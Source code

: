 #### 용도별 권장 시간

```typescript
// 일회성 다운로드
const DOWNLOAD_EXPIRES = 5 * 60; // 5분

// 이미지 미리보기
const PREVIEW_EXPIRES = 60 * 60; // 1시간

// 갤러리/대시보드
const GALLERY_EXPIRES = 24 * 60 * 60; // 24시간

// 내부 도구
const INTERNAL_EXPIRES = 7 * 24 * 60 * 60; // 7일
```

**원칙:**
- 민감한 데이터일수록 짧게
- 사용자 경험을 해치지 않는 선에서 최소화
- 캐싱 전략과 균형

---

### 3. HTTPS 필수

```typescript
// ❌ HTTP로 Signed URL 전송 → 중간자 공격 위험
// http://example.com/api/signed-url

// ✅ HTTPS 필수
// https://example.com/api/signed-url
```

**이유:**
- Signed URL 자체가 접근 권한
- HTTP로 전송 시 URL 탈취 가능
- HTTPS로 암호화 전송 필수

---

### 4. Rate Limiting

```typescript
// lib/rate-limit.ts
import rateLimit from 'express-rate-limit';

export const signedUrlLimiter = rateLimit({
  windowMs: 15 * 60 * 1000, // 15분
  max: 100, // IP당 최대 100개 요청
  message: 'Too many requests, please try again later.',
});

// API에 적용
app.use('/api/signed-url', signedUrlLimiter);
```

----------------------------------------

Goal of the exercise -
Determine the count of lines in the data that contain the string "HTTP로", and reply with that count alone.

Response -
2